Entre 2008 et 2021, le nombre de jeunes préparant un diplôme dans le champ de l’environnement a progressé de 78%, selon les données publiées en janvier par le ministère de l'Aménagement du territoire et de la Transition écologique. Cependant, certaines formations semblent plus attractives que d'autres pour les étudiants.
"Globalement, nous accueillons 10 à 15% d'étudiants supplémentaires chaque année", affirme Armand de Coussergues, président depuis 2015 de l'Institut supérieur de l'environnement.
Dans cette école privée dont les diplômes sont reconnus par l'Etat, les étudiants se forment majoritairement à la QHSE (qualité, hygiène, sécurité et environnement), la RSE (la responsabilité sociétale des entreprises), dans les bâtiments durables et la biodiversité.
Une insertion en entreprise nuancée
En termes de débouchés, seuls 7% des étudiants issus de filière en lien avec l'environnement exercent un métier dans ce domaine, en 2020, indiquent les chiffres du ministère. Pourtant, 47% d'entre eux déclarent travailler dans une entreprise dont l’activité est liée à l’environnement et 49% indiquent que leur métier nécessite des compétences dans ce domaine.
L'insertion professionnelle tient donc essentiellement aux entreprises, qui traitent de plus en plus cette dimension de façon transversale. "Les entreprises qui recrutent sont de toute taille et de tout secteur, assure Armand de Coussergues. Les enjeux de durabilité sont désormais intégrés et de nouveaux métiers apparaissent comme celui de chef de mission biodiversité."

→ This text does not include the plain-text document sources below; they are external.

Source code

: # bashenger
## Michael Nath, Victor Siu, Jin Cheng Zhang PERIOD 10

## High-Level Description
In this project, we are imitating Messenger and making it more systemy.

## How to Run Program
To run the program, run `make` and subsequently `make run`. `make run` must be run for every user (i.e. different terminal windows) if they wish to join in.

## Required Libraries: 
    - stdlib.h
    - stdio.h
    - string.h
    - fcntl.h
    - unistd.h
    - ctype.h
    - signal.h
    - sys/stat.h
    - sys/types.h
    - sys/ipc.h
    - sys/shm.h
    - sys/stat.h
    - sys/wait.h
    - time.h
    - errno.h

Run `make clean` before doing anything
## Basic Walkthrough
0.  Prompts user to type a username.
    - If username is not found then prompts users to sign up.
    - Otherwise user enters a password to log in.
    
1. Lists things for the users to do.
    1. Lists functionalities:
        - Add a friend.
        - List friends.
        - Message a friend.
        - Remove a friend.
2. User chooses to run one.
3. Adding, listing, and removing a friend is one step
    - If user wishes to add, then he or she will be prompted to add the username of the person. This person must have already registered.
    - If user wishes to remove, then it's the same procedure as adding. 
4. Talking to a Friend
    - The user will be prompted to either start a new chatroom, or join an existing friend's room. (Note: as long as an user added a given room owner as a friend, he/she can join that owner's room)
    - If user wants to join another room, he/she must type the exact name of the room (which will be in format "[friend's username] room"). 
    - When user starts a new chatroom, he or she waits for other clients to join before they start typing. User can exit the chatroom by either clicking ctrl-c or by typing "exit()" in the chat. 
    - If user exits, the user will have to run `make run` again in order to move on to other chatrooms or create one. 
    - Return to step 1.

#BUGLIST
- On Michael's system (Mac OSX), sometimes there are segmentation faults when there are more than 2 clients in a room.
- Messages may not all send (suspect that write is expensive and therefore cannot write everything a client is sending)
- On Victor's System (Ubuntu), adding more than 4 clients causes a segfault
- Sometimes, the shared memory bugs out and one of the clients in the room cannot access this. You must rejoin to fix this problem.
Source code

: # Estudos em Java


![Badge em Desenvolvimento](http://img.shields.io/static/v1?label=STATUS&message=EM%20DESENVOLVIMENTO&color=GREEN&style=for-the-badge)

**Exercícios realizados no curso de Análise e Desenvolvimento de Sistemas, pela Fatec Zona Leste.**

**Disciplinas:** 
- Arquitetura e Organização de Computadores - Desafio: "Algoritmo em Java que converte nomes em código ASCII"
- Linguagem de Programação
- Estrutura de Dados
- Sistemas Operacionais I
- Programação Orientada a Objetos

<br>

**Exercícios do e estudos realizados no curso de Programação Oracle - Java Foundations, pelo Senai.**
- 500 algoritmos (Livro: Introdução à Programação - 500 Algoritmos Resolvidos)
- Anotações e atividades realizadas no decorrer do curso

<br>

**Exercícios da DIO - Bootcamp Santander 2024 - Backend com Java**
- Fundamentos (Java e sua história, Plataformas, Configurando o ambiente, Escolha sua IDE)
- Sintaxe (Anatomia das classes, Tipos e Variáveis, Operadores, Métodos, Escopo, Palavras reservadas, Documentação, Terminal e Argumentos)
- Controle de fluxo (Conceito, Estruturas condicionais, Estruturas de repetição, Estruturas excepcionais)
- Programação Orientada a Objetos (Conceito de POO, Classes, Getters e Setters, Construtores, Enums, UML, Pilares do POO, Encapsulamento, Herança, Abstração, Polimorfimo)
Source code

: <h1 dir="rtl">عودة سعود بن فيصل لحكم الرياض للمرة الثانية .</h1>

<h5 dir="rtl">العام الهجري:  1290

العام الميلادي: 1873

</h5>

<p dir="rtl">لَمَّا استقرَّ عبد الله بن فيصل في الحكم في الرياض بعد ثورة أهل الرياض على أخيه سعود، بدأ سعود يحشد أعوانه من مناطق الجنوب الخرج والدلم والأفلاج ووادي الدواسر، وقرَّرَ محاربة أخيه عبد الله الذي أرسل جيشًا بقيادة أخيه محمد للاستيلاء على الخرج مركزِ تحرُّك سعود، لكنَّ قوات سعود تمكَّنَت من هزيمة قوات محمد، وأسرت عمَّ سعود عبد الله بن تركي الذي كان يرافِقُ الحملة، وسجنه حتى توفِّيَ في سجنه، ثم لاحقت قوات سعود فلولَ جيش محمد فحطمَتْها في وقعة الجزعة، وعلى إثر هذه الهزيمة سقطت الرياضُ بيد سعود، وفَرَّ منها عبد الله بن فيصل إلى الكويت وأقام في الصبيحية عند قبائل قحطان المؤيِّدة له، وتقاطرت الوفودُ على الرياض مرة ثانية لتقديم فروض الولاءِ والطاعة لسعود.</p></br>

Aux Arts et Métiers, le choix a ainsi été fait de ne pas ouvrir de filière dédiée à l'environnement, mais "d'intégrer les problématiques qui y sont liées dans toutes nos formations, afin de développer la capacité d'adaptation de nos étudiants", appuie Nadège Troussier, directrice générale adjointe en charge des formations de l'école d'ingénieurs.
Une filière recherche exigeante
"Nos masters de recherche ne font pas toujours le plein", reconnaît, de son côté, Benoît Gabrielle, vice-président développement soutenable et responsabilité sociétale de l'université Paris-Saclay, anciennement directeur de la Graduate School Biosphera (Biologie, Société, Ecologie & Environnement, Ressources, Agriculture & Alimentation). "Nous disposons de six mentions de master et une trentaine de parcours pour les M2 liés à l'environnement. Il est difficile de dire si certaines filières sont plus touchées que d'autres, car les effectifs fluctuent d'une année à l'autre", explique-t-il.
Les filières de recherche font toutefois des efforts pour gagner en visibilité. "La plateforme Mon Master notamment nous y a aidés, nous sommes parvenus à stabiliser nos effectifs", avance Solene Turquety, professeur à la Sorbonne en charge de la partie enseignement de la Climate Graduate School. Mais si ces formations dénombrent moins de demandes d'inscription et d'étudiants (les M2 ont des effectifs compris entre 10 et 20 étudiants), c'est aussi parce que le niveau exigé est élevé. "Beaucoup de candidats n'ont pas le niveau requis", confirme Solene Turquety.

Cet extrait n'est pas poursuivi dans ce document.